Hello beautiful people! Whether you’re trying to save money, or just trying to go more natural, there are many ways to 𝐚𝐝𝐝 𝐩𝐫𝐨𝐭𝐞𝐢𝐧 to smoothies without buying it powdered and jarred.



Many of these foods, which you probably already have in your fridge, have a neutral taste so it mixes perfectly with fruits, veggies and fats to create a balanced blend:


  •  Soft Tofu

  •  Plain, unsweetened Greek yogurt

  •  Egg whites (cooked) - eat the egg yolk later, TOO!

  •  Cooked Chickpeas (can use no salt added, in water, canned)

  • Bob's Red Mill Protein & Fiber Nutritional Booster



𝐕𝐀𝐑𝐈𝐄𝐓𝐘 is key! Incorporating these different types of proteins will introduce so many beneficial nutrients, fibers, and antioxidants to keep your minds and bodies strong .



Please also ALWAYS add a source of healthy fat into the blend! Ex: avocado, flax/chia seeds, hempseeds, nuts, all natural nut butters (no added sugar), etc.

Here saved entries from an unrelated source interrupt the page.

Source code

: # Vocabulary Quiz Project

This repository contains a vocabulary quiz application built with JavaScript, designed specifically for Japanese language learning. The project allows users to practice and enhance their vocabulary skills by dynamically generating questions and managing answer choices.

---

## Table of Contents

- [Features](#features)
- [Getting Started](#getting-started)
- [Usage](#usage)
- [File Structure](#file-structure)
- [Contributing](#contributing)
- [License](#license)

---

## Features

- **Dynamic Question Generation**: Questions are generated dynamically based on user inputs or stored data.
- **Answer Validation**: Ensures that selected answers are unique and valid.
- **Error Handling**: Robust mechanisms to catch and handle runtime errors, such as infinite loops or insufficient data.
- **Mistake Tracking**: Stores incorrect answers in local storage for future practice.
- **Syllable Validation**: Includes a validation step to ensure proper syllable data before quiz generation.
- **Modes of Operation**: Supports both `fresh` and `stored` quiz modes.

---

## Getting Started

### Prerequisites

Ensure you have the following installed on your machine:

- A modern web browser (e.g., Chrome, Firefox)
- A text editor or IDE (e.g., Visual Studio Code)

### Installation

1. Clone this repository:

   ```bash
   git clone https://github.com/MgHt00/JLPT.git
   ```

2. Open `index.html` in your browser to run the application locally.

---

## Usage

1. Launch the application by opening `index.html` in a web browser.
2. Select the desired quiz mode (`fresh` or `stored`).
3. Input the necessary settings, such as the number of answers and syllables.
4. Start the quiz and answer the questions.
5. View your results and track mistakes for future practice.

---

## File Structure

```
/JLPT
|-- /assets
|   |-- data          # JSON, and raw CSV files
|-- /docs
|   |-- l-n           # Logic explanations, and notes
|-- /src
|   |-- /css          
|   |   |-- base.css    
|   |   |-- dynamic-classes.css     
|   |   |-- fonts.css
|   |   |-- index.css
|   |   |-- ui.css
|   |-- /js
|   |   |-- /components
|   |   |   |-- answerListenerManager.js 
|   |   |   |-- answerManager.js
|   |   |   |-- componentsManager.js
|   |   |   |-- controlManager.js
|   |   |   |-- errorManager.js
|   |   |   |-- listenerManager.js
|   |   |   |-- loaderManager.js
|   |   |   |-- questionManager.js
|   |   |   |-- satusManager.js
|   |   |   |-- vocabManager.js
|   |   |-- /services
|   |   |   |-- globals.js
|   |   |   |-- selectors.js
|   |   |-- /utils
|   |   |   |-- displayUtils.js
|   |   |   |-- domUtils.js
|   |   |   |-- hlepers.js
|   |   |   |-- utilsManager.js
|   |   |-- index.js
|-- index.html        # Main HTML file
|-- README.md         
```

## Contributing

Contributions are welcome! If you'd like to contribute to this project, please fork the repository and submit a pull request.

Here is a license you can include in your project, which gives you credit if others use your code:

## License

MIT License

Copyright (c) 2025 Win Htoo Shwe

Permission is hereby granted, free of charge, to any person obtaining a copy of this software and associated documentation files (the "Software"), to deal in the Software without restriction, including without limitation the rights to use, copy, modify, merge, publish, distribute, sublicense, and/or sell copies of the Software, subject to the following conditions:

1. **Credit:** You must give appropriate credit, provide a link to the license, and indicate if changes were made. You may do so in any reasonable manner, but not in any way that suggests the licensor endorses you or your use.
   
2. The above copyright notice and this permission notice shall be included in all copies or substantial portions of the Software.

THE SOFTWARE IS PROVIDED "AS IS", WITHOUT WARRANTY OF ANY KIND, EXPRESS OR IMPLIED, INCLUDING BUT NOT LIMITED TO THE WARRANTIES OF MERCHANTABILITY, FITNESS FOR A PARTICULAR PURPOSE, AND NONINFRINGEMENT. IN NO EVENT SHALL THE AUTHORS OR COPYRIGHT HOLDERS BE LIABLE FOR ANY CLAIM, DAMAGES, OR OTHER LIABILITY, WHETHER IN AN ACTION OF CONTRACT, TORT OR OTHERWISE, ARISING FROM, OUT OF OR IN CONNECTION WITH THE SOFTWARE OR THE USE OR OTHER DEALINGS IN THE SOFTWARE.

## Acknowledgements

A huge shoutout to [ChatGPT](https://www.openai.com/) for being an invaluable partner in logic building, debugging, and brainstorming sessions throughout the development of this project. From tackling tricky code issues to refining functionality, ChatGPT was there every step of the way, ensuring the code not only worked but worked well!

If you do prefer protein powders, that’s also okay! They offer convenience and more concentrated sources of protein (especially for those lacking it in their overall diets).



𝐖𝐡𝐚𝐭 𝐭𝐨 𝐥𝐨𝐨𝐤 𝐟𝐨𝐫 𝐢𝐧 𝐚 𝐩𝐫𝐨𝐭𝐞𝐢𝐧 𝐩𝐨𝐰𝐝𝐞𝐫?


There are many different types of protein powders, from vegan to whey to plant-based; and how they work for you depends on your dietary preferences and intolerances. Like I always say, there is no “one-size-fits-all,” ESPECIALLY when it comes to our UNIQUE bodies and health. One powder or type isn’t necessarily “better” than the other. It just all depends on your personal goals and what YOU’RE looking for. Ideally, the simpler, the better.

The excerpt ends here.